Multispectral airborne laser scanning for tree species classification: a benchmark of machine learning and deep learning algorithms

Josef Taher,Eric Hyyppä,Matti Hyyppä,Klaara Salolahti,Xiaowei Yu,Leena Matikainen,Antero Kukko,Matti Lehtomäki,Harri Kaartinen,Sopitta Thurachen,Paula Litkey,Ville Luoma,Markus Holopainen,Gefei Kong,Hongchao Fan,Petri Rönnholm,Matti Vaaja,Antti Polvivaara,Samuli Junttila,Mikko Vastaranta,Stefano Puliti,Rasmus Astrup,Joel Kostensalo,Mari Myllymäki,Maksymilian Kulicki,Krzysztof Stereńczak,Raul de Paula Pires,Ruben Valbuena,Juan Pedro Carbonell-Rivera,Jesús Torralba,Yi-Chen Chen,Lukas Winiwarter,Markus Hollaus,Gottfried Mandlburger,Narges Takhtkeshha,Fabio Remondino,Maciej Lisiewicz,Bartłomiej Kraszewski,Xinlian Liang,Jianchang Chen,Eero Ahokas,Kirsi Karila,Eugeniu Vezeteu,Petri Manninen,Roope Näsi,Heikki Hyyti,Siiri Pyykkönen,Peilun Hu,Juha Hyyppä

Climate-smart and biodiversity-preserving forestry demands precise information on forest resources, extending to the individual tree level.
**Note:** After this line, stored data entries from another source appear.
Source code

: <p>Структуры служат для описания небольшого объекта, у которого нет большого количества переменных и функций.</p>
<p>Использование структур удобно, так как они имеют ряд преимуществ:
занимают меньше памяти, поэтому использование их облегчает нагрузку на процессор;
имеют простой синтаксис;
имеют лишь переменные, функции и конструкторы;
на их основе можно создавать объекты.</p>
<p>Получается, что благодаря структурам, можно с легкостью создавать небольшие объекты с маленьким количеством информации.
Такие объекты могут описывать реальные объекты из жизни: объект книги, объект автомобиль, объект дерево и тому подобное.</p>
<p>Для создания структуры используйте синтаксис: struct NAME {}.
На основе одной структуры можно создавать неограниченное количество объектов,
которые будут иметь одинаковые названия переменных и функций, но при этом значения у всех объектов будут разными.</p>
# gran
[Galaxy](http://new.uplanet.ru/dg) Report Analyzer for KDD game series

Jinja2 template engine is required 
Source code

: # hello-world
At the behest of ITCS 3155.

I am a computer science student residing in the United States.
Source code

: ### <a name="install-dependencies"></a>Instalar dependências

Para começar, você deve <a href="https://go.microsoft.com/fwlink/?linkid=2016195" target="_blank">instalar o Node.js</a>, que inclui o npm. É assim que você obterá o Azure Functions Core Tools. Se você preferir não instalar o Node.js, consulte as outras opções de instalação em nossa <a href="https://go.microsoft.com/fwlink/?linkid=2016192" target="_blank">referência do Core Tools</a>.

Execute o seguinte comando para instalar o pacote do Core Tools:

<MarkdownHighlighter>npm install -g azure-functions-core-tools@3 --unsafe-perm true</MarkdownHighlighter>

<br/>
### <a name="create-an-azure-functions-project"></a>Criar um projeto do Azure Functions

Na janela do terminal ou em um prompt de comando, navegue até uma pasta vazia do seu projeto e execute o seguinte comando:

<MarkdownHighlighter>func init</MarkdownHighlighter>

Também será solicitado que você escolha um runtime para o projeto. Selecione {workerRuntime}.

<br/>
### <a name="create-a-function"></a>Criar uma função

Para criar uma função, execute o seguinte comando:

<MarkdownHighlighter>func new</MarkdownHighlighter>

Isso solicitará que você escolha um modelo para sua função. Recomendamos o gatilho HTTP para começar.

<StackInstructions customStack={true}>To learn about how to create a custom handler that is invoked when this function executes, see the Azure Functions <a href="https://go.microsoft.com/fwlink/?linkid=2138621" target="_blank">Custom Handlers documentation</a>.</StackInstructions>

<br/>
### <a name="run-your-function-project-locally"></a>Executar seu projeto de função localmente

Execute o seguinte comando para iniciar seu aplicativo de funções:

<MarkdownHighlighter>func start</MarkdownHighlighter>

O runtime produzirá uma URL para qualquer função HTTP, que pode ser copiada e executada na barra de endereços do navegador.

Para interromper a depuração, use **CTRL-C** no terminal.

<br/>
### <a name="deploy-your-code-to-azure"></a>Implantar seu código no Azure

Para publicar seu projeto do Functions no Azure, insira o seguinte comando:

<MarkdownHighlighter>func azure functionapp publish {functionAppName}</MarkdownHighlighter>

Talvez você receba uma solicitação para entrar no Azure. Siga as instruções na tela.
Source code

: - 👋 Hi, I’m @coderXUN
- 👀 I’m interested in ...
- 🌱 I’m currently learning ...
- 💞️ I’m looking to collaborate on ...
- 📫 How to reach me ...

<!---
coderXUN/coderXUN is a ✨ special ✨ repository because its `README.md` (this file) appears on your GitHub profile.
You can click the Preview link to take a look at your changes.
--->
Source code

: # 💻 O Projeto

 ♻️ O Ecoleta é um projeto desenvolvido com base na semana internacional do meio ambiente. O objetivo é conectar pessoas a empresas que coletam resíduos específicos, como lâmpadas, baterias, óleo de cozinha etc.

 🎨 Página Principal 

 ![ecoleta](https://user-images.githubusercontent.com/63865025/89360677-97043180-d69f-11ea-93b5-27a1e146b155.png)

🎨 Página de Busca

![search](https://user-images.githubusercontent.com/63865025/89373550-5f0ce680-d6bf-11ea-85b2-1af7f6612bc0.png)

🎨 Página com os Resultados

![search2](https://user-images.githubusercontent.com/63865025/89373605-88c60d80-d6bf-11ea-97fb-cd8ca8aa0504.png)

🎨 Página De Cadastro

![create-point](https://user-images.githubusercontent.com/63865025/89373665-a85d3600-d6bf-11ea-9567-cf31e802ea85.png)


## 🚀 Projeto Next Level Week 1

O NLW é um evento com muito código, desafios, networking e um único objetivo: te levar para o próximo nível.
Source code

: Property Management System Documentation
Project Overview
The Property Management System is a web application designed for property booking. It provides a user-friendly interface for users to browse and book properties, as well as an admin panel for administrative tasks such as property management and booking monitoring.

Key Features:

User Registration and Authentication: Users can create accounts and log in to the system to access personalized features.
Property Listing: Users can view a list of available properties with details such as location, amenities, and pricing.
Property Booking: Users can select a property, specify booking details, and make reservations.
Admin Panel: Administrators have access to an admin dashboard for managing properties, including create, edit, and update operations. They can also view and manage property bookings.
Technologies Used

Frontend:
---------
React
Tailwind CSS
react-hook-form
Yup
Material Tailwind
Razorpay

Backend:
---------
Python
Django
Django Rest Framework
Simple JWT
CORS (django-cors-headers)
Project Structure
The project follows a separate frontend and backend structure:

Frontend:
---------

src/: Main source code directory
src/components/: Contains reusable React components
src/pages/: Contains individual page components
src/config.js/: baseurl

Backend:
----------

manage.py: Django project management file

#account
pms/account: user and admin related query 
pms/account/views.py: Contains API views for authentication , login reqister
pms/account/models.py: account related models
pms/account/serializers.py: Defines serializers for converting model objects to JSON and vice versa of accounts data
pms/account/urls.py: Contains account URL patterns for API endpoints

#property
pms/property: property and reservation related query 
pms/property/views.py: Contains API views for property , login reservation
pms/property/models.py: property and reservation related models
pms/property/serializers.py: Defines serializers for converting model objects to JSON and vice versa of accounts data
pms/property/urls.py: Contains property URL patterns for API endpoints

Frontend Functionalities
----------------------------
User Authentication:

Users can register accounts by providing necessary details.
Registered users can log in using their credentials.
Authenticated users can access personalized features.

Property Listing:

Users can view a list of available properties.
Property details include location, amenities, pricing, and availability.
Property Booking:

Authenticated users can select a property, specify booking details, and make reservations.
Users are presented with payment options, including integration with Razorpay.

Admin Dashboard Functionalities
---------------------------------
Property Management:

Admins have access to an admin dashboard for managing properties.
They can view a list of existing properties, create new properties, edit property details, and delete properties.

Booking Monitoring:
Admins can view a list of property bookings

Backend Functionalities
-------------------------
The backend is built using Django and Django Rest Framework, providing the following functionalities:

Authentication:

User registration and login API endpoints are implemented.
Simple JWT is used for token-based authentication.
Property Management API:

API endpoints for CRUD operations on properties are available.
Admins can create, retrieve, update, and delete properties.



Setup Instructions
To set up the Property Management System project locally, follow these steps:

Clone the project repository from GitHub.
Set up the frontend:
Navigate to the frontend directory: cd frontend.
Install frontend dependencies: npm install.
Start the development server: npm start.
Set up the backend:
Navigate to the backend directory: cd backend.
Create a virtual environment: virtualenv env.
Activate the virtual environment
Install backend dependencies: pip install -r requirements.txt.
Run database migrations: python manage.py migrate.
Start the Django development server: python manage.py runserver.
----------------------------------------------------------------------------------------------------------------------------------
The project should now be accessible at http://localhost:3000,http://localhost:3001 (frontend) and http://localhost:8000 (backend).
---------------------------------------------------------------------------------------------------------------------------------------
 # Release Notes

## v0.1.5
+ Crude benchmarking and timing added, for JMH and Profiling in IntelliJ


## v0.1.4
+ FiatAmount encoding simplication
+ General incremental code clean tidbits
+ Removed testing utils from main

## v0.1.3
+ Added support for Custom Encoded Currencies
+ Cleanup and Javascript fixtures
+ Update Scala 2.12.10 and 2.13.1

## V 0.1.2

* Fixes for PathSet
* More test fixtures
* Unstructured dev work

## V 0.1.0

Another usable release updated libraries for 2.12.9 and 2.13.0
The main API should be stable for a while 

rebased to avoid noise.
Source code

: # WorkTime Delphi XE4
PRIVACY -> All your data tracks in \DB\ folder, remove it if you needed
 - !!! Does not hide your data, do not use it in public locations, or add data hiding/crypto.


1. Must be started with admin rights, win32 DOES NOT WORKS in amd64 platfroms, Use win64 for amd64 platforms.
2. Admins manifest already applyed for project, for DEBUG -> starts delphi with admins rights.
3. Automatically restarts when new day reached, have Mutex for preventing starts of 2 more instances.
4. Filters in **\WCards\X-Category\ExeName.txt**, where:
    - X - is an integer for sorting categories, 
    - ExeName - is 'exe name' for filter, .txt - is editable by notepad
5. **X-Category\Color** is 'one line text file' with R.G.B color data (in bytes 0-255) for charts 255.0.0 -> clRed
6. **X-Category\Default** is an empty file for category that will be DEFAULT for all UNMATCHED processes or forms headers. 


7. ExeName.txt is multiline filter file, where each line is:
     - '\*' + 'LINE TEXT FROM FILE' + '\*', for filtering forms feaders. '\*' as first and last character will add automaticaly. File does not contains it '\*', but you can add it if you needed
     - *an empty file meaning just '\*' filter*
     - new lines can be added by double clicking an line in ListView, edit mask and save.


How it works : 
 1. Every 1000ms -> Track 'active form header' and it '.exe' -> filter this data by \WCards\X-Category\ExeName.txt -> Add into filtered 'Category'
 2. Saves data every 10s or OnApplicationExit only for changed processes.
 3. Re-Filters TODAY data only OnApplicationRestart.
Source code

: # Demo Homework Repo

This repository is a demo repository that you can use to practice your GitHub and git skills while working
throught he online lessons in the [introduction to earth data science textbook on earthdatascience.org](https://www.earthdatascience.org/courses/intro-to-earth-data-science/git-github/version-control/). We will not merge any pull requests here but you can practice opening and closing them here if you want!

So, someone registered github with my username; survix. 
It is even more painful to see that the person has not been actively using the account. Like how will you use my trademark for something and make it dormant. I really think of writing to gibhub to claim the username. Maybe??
Multispectral airborne laser scanning (ALS) has shown promise in automated point cloud processing, but challenges remain in leveraging deep learning techniques and identifying rare tree species in class-imbalanced datasets. This study addresses these gaps by conducting a comprehensive benchmark of deep learning and traditional shallow machine learning methods for tree species classification. For the study, we collected high-density multispectral ALS data ($>1000$ $\mathrm{pts}/\mathrm{m}^2$) at three wavelengths using the FGI-developed HeliALS system, complemented by existing Optech Titan data (35 $\mathrm{pts}/\mathrm{m}^2$), to evaluate the species classification accuracy of various algorithms in a peri-urban study area located in southern Finland. We established a field reference dataset of 6326 segments across nine species using a newly developed browser-based crowdsourcing tool, which facilitated efficient data annotation. The ALS data, including a training dataset of 1065 segments, was shared with the scientific community to foster collaborative research and diverse algorithmic contributions. Based on 5261 test segments, our findings demonstrate that point-based deep learning methods, particularly a point transformer model, outperformed traditional machine learning and image-based deep learning approaches on high-density multispectral point clouds. For the high-density ALS dataset, a point transformer model provided the best performance reaching an overall (macro-average) accuracy of 87.9% (74.5%) with a training set of 1065 segments and 92.0% (85.1%) with a larger training set of 5000 segments.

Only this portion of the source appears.